476 A Spatial Analysis of Hurricane Katrina's Outer Rainbands prior to Landfall in Louisiana

Tuesday, 12 January 2016
Room 344 ( New Orleans Ernest N. Morial Convention Center)
Corene J. Matyas, Univ. of Florida, Gainesville, FL; and J. Tang, I. J. Comstock, and S. E. Zick
Manuscript (306.8 kB)

Handout (728.6 kB)

The rain and wind fields of tropical cyclones begin to affect people hours prior to landfall, particularly in the case of large hurricanes such as Katrina (2005). Preparedness actions such as securing windows and outdoor property, and evacuating are hindered when heavy rainfall commences. Defining the leading edge of the rain field is a complex task as a tropical cyclone begins to interact with the land surface and continental air masses. This study focuses on the outer rainbands associated with Hurricane Katrina's (2005) Louisiana landfall. Our objectives were to 1) determine the hour when rainfall begins at land-based locations relative to the time of the eye's landfall, and 2) track the position of the leading edge of the outermost rainband over time. We defined the onset of rainfall as the start of the six-hour segment in which rain rates derived from the Stage IV product were at least 1.21 mm, corresponding to a radar reflectivity value of 25 dBZ. We identified rainfall onset at coastal locations for 43 landfalling tropical cyclones 2002-2012 and determined that the average rainfall onset occurred 12 hours prior to landfall. Given Katrina's large size, it was not unexpected that rainfall in Louisiana began earlier, averaging 15 hours prior to landfall for locations along the coastline.

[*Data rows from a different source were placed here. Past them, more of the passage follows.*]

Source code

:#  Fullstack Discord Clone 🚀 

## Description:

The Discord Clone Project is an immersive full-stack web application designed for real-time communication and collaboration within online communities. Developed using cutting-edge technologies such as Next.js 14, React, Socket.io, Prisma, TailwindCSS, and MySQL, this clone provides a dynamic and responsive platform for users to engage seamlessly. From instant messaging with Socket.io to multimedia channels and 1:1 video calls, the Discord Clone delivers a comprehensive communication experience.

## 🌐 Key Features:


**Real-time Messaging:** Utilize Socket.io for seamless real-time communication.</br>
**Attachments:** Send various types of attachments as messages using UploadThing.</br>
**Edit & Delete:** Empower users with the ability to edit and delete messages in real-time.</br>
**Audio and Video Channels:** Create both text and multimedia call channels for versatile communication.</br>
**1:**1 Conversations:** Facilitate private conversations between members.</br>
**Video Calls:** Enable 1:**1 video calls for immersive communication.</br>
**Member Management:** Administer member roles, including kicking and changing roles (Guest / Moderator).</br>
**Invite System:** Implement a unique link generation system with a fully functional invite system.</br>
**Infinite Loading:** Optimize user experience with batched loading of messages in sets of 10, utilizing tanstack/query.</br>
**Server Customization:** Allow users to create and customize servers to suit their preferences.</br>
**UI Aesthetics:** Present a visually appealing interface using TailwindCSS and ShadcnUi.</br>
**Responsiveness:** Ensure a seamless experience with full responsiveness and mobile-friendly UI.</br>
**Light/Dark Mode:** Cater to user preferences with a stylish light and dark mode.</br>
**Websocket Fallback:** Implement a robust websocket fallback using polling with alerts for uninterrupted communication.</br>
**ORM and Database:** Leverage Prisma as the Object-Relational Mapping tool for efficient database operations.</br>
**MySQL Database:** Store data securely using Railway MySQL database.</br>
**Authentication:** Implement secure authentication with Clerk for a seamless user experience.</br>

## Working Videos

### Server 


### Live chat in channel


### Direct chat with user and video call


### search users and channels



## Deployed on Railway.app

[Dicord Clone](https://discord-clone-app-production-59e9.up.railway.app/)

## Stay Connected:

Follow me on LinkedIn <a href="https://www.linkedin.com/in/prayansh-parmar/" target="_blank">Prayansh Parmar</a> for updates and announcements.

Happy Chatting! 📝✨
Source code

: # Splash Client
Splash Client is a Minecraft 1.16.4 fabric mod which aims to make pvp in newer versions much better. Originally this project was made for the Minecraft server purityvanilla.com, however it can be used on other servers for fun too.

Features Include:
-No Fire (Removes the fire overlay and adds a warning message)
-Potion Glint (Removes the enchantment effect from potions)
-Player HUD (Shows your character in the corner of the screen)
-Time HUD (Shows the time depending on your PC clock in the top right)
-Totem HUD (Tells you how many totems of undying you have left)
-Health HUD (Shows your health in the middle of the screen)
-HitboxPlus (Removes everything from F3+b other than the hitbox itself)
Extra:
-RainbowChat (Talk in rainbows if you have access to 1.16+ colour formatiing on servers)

To track the evolution of the outer rainbands, we utilized a Geographic Information System to mosaic the NEXRAD composite reflectivity product from the four radars closest to Katrina's landfall location. We rendered one line at the top of each hour along the outermost rainband containing 40 dBZ reflectivity values, and computed the start, midpoint, and end of these lines as well as their length. The distance and bearing of these points were calculated in relation to the storm center. We identified five main regions that could be considered the leading edge during 28 August 1800 UTC 29 August 1400 UTC. Each edge lasted 5-8 hours. Edge A formed near the mouth of the Mississippi river and extended east, was present 1800-0000, and traveled 250 km towards the northwest before eroding. Edge C took a similar trajectory starting 9 hours later. Edge B formed over Lake Borgne at 2200 and moved north. Edge D formed nine hours later along the Louisiana, Mississippi, and Alabama coastlines, moved the shortest distance at 110 km, but had the longest length at 470 km. Edge E developed 180 km west of the eye near the time of landfall, encircling more than 180 degrees around the eye within five hours. We hypothesize that changes in friction near the coastline and interaction between tropical and somewhat drier continental air masses are responsible for these patterns. Our future work will include simulations with the Weather Research and Forecasting model to test these hypotheses.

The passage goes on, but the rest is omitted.